Hence it is reasonable to include a model which takes these asymmetric responses into account. The third one is ‘absence of serial correlation’, this characteristic tells us high returns today do not in any way indicate high returns tomorrow. Which brings us to the final stylized fact of importance for this paper ‘Volatility Clustering’. Contrary to returns, the volatility of those returns have been seen to serially correlated and prone to cluster. Thus a strong positive shock today does not alter the

probability of a positive shock tomorrow, it can however be shown that the probable level of intensity of tomorrows shock is affected. Robert Engle (1982) used this last characteristic with his ARCH model to forecast future volatility by using current data. For example, a sharp spike in volatility today increases the probability of having high volatility tomorrow. But as the third of these financial characteristics state, the direction of the shocks normally cannot be predicted by statistical methods, hence only a part of the intensity of tomorrows shock can be predicted.
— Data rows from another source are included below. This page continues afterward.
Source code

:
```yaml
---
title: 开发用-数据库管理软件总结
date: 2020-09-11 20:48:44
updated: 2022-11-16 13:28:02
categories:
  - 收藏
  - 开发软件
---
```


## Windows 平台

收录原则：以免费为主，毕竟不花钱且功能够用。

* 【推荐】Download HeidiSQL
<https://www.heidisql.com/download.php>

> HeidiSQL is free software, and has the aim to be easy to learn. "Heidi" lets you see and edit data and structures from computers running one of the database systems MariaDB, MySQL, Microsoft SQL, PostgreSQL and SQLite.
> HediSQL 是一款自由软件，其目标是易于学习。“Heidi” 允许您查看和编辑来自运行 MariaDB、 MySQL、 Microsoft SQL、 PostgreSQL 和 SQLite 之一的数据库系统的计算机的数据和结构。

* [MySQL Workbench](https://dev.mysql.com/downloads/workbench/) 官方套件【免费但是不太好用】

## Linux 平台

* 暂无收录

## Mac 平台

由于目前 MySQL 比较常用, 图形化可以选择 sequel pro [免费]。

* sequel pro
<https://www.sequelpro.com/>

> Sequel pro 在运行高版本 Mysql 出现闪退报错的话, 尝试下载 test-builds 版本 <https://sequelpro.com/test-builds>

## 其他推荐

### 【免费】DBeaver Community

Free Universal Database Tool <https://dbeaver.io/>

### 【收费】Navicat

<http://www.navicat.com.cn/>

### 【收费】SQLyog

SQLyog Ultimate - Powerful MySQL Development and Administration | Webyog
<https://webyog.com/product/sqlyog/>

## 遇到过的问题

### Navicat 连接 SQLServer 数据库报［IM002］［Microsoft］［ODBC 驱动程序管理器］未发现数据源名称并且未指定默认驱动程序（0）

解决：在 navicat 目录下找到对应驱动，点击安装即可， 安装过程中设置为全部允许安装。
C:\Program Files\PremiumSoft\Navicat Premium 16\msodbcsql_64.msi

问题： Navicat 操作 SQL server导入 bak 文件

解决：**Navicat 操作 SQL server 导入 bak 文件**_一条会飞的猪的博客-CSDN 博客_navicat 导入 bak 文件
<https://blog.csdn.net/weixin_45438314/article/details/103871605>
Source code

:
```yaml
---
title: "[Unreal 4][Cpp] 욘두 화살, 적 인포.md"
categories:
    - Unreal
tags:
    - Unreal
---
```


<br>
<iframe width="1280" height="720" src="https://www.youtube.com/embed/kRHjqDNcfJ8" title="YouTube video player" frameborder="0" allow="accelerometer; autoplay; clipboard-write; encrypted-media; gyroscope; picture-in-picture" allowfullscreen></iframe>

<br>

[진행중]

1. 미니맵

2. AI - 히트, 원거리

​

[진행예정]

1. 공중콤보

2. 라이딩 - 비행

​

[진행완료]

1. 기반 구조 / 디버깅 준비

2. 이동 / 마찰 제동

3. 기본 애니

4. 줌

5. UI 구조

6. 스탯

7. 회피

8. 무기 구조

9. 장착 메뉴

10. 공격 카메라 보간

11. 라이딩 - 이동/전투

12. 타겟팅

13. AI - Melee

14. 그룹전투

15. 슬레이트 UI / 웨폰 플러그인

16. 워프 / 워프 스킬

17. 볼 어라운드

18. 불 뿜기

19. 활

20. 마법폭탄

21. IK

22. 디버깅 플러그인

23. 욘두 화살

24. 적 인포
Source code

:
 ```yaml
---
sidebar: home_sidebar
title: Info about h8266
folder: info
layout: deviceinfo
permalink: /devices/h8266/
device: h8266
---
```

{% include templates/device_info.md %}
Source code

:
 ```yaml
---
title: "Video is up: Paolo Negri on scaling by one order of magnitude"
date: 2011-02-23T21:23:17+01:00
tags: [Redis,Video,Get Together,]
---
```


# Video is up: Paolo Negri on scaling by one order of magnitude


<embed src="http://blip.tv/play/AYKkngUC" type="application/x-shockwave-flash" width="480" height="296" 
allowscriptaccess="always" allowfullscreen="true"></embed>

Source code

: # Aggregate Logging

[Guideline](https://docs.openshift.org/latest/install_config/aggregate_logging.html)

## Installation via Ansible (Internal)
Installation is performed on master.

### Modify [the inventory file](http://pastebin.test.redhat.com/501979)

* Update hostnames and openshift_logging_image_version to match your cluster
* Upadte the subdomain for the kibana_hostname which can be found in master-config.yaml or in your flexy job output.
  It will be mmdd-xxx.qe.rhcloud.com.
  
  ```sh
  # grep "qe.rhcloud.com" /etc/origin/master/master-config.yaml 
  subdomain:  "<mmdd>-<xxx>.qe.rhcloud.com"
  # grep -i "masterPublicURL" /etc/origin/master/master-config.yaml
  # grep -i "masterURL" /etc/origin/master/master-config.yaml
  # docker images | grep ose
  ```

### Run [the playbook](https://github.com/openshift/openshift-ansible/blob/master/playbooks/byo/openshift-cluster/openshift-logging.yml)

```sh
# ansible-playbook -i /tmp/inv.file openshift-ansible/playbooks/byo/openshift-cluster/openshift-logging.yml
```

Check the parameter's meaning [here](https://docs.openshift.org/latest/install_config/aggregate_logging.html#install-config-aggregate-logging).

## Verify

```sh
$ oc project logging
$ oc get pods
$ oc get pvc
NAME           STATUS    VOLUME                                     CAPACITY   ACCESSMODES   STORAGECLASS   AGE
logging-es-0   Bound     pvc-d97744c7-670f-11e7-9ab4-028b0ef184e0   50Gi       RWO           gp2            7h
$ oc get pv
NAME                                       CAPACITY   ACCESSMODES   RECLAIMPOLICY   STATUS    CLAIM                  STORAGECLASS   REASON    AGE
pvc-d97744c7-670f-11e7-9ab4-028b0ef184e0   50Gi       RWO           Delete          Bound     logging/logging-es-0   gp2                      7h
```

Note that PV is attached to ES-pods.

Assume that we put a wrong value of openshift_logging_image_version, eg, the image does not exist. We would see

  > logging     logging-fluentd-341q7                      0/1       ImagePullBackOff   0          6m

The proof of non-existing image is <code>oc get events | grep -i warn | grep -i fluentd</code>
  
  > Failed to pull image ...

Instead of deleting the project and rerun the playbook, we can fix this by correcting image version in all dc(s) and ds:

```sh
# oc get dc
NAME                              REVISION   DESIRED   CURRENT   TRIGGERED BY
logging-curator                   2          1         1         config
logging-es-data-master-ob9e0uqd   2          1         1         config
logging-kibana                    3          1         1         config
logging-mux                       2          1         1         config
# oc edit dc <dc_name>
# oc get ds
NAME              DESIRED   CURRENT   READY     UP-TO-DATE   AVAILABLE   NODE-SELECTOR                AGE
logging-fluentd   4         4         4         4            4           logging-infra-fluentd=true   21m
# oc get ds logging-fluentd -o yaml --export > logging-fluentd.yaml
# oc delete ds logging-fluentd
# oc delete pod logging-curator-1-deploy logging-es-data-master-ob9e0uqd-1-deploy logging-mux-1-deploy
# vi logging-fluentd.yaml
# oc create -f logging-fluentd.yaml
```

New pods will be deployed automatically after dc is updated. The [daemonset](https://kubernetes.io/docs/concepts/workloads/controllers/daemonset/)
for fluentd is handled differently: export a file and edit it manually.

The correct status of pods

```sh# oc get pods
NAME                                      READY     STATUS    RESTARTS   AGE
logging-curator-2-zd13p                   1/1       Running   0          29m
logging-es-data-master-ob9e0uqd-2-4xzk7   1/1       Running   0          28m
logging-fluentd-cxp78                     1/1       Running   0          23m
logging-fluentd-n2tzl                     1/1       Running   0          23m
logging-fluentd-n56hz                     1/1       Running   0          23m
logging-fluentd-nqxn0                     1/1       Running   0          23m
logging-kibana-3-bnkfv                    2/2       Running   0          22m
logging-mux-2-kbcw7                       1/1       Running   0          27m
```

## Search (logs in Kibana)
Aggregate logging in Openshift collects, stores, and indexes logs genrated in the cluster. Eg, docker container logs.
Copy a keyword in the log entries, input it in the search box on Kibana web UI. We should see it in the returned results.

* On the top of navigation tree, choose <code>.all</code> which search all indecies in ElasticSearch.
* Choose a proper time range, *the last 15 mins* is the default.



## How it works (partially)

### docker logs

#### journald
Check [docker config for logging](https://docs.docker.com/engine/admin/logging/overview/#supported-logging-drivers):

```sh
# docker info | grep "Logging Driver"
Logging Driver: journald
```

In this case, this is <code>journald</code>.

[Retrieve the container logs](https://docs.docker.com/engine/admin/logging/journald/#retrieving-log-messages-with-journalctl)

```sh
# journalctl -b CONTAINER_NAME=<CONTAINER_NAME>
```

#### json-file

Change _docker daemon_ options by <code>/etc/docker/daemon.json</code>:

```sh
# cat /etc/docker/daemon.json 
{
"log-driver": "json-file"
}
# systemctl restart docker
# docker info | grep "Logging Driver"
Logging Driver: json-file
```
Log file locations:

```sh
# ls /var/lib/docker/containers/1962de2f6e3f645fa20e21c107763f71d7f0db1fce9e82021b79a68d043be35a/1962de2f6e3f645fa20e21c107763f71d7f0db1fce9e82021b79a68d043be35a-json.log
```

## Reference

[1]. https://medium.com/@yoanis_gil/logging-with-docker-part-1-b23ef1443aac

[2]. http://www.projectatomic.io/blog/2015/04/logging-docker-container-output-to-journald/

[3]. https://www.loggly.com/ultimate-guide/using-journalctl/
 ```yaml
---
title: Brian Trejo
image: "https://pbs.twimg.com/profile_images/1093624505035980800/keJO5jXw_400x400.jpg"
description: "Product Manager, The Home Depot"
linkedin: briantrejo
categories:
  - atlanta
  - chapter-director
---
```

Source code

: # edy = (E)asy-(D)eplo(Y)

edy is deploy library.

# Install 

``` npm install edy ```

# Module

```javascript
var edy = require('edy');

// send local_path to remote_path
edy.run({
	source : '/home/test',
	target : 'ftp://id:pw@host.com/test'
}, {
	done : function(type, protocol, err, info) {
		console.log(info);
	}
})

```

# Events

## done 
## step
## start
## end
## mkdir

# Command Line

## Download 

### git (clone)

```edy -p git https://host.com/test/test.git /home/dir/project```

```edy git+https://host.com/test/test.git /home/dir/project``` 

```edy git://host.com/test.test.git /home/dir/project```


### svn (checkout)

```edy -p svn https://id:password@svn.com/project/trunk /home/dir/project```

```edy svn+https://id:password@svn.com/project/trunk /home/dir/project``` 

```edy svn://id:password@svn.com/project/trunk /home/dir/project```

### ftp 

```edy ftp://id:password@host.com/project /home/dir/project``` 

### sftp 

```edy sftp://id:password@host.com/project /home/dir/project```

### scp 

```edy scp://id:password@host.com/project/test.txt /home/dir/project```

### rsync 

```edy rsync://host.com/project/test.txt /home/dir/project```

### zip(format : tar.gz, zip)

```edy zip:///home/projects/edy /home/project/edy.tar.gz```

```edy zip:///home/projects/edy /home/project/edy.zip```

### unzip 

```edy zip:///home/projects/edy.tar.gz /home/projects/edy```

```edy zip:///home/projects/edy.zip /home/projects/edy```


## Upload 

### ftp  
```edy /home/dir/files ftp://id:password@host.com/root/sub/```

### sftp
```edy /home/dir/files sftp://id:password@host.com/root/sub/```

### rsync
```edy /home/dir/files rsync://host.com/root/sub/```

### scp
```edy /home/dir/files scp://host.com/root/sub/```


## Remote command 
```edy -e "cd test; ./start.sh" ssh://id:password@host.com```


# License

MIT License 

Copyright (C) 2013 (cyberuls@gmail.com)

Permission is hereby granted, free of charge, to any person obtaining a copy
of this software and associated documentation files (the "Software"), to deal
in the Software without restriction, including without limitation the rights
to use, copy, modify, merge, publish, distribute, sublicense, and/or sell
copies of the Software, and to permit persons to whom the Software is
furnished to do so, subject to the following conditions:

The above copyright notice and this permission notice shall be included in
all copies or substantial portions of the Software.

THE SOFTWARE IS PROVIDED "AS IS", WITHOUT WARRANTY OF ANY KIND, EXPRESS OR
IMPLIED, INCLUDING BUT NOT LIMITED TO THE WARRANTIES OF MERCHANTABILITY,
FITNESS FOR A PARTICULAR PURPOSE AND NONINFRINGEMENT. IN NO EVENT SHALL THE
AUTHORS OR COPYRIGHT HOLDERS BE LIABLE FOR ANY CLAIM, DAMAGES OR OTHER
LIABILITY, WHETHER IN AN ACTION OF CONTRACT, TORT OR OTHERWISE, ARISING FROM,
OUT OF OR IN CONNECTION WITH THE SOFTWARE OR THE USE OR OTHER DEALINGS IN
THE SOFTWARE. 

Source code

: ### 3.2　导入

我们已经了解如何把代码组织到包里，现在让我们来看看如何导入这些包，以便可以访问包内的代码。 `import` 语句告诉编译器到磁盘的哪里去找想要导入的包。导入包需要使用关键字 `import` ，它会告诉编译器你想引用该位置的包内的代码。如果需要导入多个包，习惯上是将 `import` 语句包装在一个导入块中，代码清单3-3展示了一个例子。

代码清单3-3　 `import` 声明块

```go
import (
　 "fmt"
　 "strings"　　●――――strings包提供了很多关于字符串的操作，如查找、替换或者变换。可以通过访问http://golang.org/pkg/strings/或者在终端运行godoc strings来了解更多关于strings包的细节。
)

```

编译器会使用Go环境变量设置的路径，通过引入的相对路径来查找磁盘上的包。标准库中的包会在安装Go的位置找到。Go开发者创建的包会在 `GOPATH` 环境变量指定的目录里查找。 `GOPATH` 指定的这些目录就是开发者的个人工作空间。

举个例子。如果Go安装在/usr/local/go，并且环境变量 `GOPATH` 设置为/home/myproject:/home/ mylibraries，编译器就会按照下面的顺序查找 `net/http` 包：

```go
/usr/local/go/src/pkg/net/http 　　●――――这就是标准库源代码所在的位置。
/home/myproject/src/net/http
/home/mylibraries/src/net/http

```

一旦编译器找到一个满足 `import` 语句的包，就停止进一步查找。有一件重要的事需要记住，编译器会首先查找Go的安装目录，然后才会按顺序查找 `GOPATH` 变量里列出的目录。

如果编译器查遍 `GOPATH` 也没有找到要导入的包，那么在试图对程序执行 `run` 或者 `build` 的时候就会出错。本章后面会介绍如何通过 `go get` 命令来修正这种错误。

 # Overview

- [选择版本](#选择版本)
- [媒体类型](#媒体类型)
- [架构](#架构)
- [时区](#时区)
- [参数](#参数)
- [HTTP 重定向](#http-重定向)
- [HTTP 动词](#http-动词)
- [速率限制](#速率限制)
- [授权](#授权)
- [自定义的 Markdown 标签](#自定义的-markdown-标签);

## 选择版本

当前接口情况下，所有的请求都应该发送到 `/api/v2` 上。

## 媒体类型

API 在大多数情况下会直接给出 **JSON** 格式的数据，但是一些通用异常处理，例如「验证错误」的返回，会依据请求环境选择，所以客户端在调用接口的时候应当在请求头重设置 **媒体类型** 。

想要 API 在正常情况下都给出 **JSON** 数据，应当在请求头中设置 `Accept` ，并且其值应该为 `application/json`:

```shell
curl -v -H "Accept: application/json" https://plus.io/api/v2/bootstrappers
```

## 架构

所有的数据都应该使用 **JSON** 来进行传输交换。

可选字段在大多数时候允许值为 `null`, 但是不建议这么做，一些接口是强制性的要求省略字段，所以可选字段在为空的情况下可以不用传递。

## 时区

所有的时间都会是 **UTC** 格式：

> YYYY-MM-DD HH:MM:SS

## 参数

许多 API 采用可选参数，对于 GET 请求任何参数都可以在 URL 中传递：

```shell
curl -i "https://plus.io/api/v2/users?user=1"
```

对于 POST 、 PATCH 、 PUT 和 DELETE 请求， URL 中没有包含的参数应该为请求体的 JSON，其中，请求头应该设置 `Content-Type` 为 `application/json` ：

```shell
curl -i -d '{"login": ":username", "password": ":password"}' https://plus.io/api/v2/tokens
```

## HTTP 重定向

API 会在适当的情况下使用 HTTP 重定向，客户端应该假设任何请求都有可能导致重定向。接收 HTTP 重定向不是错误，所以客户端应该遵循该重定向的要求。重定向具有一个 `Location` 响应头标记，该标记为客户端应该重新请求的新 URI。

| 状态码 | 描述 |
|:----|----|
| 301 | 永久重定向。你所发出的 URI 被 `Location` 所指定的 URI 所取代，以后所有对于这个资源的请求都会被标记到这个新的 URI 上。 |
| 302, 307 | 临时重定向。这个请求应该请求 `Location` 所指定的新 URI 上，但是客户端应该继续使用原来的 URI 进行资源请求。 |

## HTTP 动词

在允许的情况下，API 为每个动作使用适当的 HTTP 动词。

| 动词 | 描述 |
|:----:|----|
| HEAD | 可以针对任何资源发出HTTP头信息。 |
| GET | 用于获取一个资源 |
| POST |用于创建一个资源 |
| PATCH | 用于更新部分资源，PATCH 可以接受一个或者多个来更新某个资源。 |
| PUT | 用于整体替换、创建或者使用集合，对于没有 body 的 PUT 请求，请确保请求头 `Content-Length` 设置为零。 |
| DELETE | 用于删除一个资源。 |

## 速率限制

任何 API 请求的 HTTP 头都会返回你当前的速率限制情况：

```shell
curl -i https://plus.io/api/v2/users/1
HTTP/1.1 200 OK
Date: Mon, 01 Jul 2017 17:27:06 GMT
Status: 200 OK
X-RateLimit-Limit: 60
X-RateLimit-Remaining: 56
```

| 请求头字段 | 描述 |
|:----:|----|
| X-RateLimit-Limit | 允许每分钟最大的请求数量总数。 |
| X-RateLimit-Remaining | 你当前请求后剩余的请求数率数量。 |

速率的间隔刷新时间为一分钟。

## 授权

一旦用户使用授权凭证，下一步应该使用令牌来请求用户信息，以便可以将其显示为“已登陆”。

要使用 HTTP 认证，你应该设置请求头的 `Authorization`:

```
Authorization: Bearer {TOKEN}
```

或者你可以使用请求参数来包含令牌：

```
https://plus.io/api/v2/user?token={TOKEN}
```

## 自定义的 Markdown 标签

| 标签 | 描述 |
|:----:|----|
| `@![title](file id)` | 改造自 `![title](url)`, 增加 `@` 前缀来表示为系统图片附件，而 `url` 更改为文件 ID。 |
However by using the characteristic of asymmetric responses to positive and negative shocks this information may also be harnessed in order to predict the intensity of future volatility. The paper ”The use of GARCH models in VaR estimation” released in (2004) by Timotheos Angelidis, Alexandros Benos and Stavros

Degiannakis calculated and tested the VaR for 5 different portfolios constructed out of major stock indices. Highly similar to this paper they used the SGARCH, EGARCH and TGARCH coupled with the Normal, Students-t and GED distributions. The EGARCH and TGARCH models make use of directional information of previous shocks. However after conducting Kupiec´s and Christofferson´s tests no model stood out as significantly fitting more of the portfolios. However after comparing the significantly fitting models the asymmetrical EGARCH and TGARCH produced more accurate forecasts than the SGARCH, with EGARCH as the best performer. For the error distributions, the thicker tailed Students-T and the Generalized Error Distribution performed better than the Normal distribution. These results are well in line with the expectations garnered from studying the characteristics of financial time-series.

5

Data and Descriptive Statistics

The companies chosen for this analysis are the well-known American industrial giants General Electric and Exxon Mobil as well as the tech giants Apple and Alphabet, the parent company of Google. The time series used in this paper have been downloaded from Google Finance via the

“Quantmod” package of the R Studio statistical software. The data has been gathered from 2007-01-03 up to 2017-12-13. The returns which will be analyzed are the log-returns (not dividend adjusted) constructed by taking the logged difference between the closing prices at time t and t-1. The companies are different from one another in what they produce, however all of them can be seen as relatively large.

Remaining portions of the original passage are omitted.